Alexa Alice Joubin, George Washington University

Using an AI-content generator such as ChatGPT to complete assignments without proper attribution violates academic integrity. By submitting assignments in this class, you pledge to affirm that they are your own work and you attribute use of any tools and sources. 

Learning to use AI responsibly and ethically is an important skill in today's society. Be aware of the limits of conversational, generative AI tools such as ChatGPT. 

  • Quality of your prompts: The quality of its output directly correlates to the quality of your input. Master "prompt engineering" by refining your prompts in order to get good outcomes. 
  • Fact-check all of the AI outputs. Assume it is wrong unless you cross-check the claims with reliable sources. The current AI models will confidently reassert factual errors. You will be responsible for any errors or omissions.
  • Full disclosure: Like any other tool, the use of AI should be acknowledged. At the end of your assignment, write a short paragraph to explain which AI tool and how you used it, if applicable. Include the prompts you used to get the results. Failure to do so is in violation of academic integrity policies. If you merely use the instructional AI embedded within Packback, no disclosure is needed. That is a pre-authorized tool.

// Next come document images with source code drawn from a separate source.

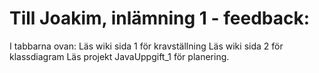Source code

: # Till Joakim, inlämning 1 - feedback: 

I tabbarna ovan: 
Läs wiki sida 1 för kravställning
Läs wiki sida 2 för klassdiagram
Läs projekt JavaUppgift_1 för planering. 
 
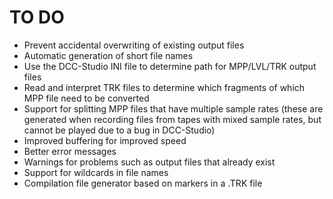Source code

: # TO DO #

- Prevent accidental overwriting of existing output files
- Automatic generation of short file names
- Use the DCC-Studio INI file to determine path for MPP/LVL/TRK output files
- Read and interpret TRK files to determine which fragments of which MPP file need to be converted
- Support for splitting MPP files that have multiple sample rates (these are generated when recording files from tapes with mixed sample rates, but cannot be played due to a bug in DCC-Studio)
- Improved buffering for improved speed
- Better error messages
- Warnings for problems such as output files that already exist
- Support for wildcards in file names
- Compilation file generator based on markers in a .TRK file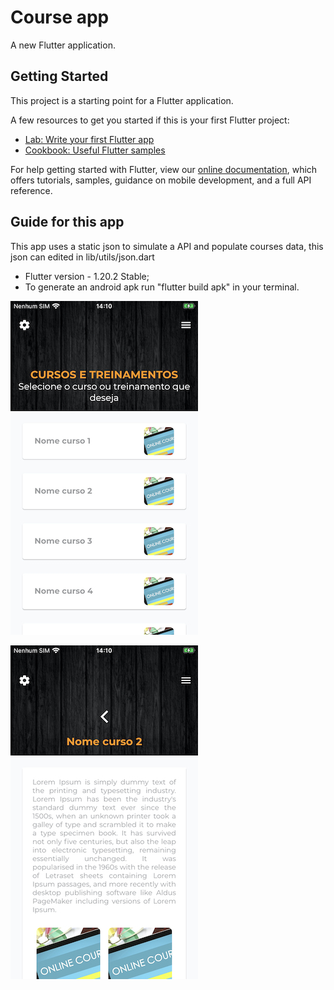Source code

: # Course app

A new Flutter application.

## Getting Started

This project is a starting point for a Flutter application.

A few resources to get you started if this is your first Flutter project:

* [Lab: Write your first Flutter app](https://flutter.dev/docs/get-started/codelab)
* [Cookbook: Useful Flutter samples](https://flutter.dev/docs/cookbook)

For help getting started with Flutter, view our
[online documentation](https://flutter.dev/docs), which offers tutorials, 
samples, guidance on mobile development, and a full API reference.

## Guide for this app

This app uses a static json to simulate a API and populate courses data, this json can edited in lib/utils/json.dart

* Flutter version - 1.20.2 Stable; 
* To generate an android apk run "flutter build apk" in your terminal.

![alt text](https://raw.githubusercontent.com/rodrigorafaeldamaceno/course_app/master/assets/readme/list.jpeg)

![alt text](https://raw.githubusercontent.com/rodrigorafaeldamaceno/course_app/master/assets/readme/details.jpeg)
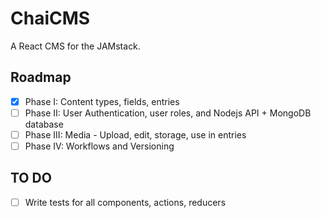# ChaiCMS

A React CMS for the JAMstack.

## Roadmap

- [x] Phase I: Content types, fields, entries
- [ ] Phase II: User Authentication, user roles, and Nodejs API + MongoDB database
- [ ] Phase III: Media - Upload, edit, storage, use in entries
- [ ] Phase IV: Workflows and Versioning

## TO DO

- [ ] Write tests for all components, actions, reducers
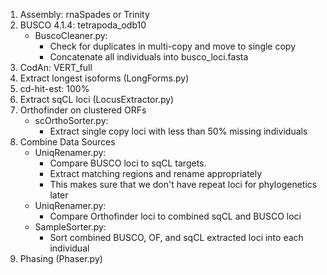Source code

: 

1. Assembly: rnaSpades or Trinity
2. BUSCO 4.1.4: tetrapoda_odb10
	- BuscoCleaner.py:
		- Check for duplicates in multi-copy and move to single copy
		- Concatenate all individuals into busco_loci.fasta
3. CodAn: VERT_full
4. Extract longest isoforms (LongForms.py)
5. cd-hit-est: 100% 
6. Extract sqCL loci (LocusExtractor.py)
7. Orthofinder on clustered ORFs
	- scOrthoSorter.py:
		- Extract single copy loci with less than 50% missing individuals
8. Combine Data Sources
	- UniqRenamer.py:
		- Compare BUSCO loci to sqCL targets.
		- Extract matching regions and rename appropriately
		- This makes sure that we don't have repeat loci for phylogenetics later
	- UniqRenamer.py:
		- Compare Orthofinder loci to combined sqCL and BUSCO loci
	- SampleSorter.py:
		- Sort combined BUSCO, OF, and sqCL extracted loci into each individual
9. Phasing (Phaser.py)
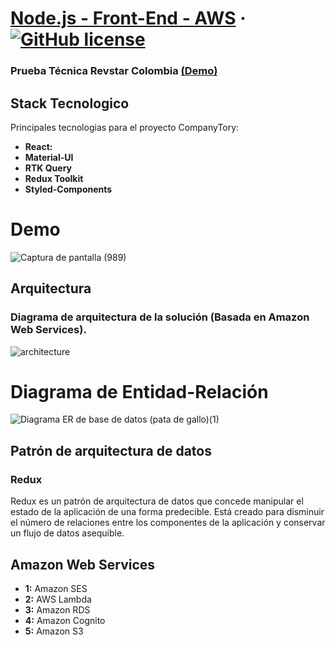 # [Node.js - Front-End - AWS](https://demo-two-psi.vercel.app/dashboard) &middot;  [![GitHub license](https://img.shields.io/badge/license-MIT-blue.svg)](https://github.com/facebook/react/blob/main/LICENSE) 
### Prueba Técnica Revstar Colombia [(Demo)](https://demo-two-psi.vercel.app/dashboard)

## Stack Tecnologico

Principales tecnologias para el proyecto CompanyTory:

* **React:** 
* **Material-UI** 
* **RTK Query**
* **Redux Toolkit**
* **Styled-Components**

# Demo

![Captura de pantalla (989)](https://user-images.githubusercontent.com/42001590/218299563-4523a72f-f7f4-4b5e-a609-778eb67baad8.png)


## Arquitectura

### Diagrama de arquitectura de la solución (Basada en Amazon Web Services). 

![architecture](https://user-images.githubusercontent.com/42001590/218430331-786b8be2-c6b3-4ea3-9ad5-7fef812de730.png)

# Diagrama de Entidad-Relación

![Diagrama ER de base de datos (pata de gallo)(1)](https://user-images.githubusercontent.com/42001590/218332414-34d6faa8-c32b-4d2c-b43d-8ee6eb9e0ed4.png)

## Patrón de arquitectura de datos 

### Redux 

Redux es un patrón de arquitectura de datos que concede manipular el estado de la aplicación de una forma predecible. Está creado para disminuir el número de relaciones entre los componentes de la aplicación y conservar un flujo de datos asequible.

## Amazon Web Services

* **1:** Amazon SES
* **2:** AWS Lambda
* **3:** Amazon RDS
* **4:** Amazon Cognito
* **5:** Amazon S3

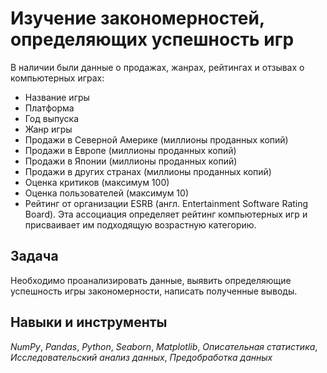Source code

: # Изучение закономерностей, определяющих успешность игр

В наличии были данные о продажах, жанрах, рейтингах и отзывах о компьютерных играх:
- Название игры
- Платформа
- Год выпуска
- Жанр игры
- Продажи в Северной Америке (миллионы проданных копий)
- Продажи в Европе (миллионы проданных копий)
- Продажи в Японии (миллионы проданных копий)
- Продажи в других странах (миллионы проданных копий)
- Оценка критиков (максимум 100)
- Оценка пользователей (максимум 10)
- Рейтинг от организации ESRB (англ. Entertainment Software Rating Board). Эта ассоциация определяет рейтинг компьютерных игр и присваивает им подходящую возрастную категорию.

## Задача

Необходимо проанализировать данные, выявить определяющие успешность игры закономерности, написать полученные выводы. 

## Навыки и инструменты
*NumPy*, *Pandas*, *Python*, *Seaborn*, *Matplotlib*, *Описательная статистика*, *Исследовательский анализ данных*, *Предобработка данных*
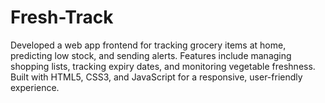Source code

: # Fresh-Track
Developed a web app frontend for tracking grocery items at home, predicting low stock, and sending alerts. Features include managing shopping lists, tracking expiry dates, and monitoring vegetable freshness. Built with HTML5, CSS3, and JavaScript for a responsive, user-friendly experience.
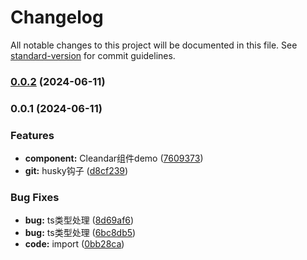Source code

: # Changelog

All notable changes to this project will be documented in this file. See [standard-version](https://github.com/conventional-changelog/standard-version) for commit guidelines.

### [0.0.2](https://github.com/Eastboat/vu3-h5-template/compare/v0.0.1...v0.0.2) (2024-06-11)

### 0.0.1 (2024-06-11)


### Features

* **component:** Cleandar组件demo ([7609373](https://github.com/Eastboat/vu3-h5-template/commit/76093732fafcf80d132850a18421e3a0876a574a))
* **git:** husky钩子 ([d8cf239](https://github.com/Eastboat/vu3-h5-template/commit/d8cf239d4a13364127d2ab1f80e6f3dca02f7c88))


### Bug Fixes

* **bug:** ts类型处理 ([8d69af6](https://github.com/Eastboat/vu3-h5-template/commit/8d69af643227c9a4bdc53b06c3ee6976de3422fb))
* **bug:** ts类型处理 ([6bc8db5](https://github.com/Eastboat/vu3-h5-template/commit/6bc8db5d31c324e8e37c3fcf839346288b01927f))
* **code:** import ([0bb28ca](https://github.com/Eastboat/vu3-h5-template/commit/0bb28ca9b409b3de5763be76a4b05aedfc9a501c))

Here are approved uses of AI in this course. You can take advantage of a generative AI to: 

  • Fine tune your research questions by using this tool https://labs.packback.co/question/  Enter a draft research question. The tool can help you find related, open-ended questions
  • Brainstorm and fine tune your ideas; use AI to draft an outline to clarify your thoughts
  • Check grammar, rigor, and style; help you find an expression

 

Life Sciences Course

Franklin Hays, University of Oklahoma

Use of AI tools (e.g., ChatGPT, Bard, Claude) are encouraged in this course to facilitate the student learning experience and overall productivity. However, such use should follow three clear principles: 1) any and all use should be transparent, properly cited, and otherwise declared in any final work product produced for grading or credit; 2) students are responsible for ensuring accuracy of content produced including references and citations; and 3) students acknowledge that improper attribution or authorization is a form of academic dishonesty and subject to the Academic Misconduct Code as outlined in the Student Handbook and the Faculty Handbook. All work turned into the instructor for grading is assumed to be original unless otherwise identified and cited. If there is uncertainty about any content in regard to the above guidelines, please contact the instructor to discuss these questions prior to turning anything in for grading.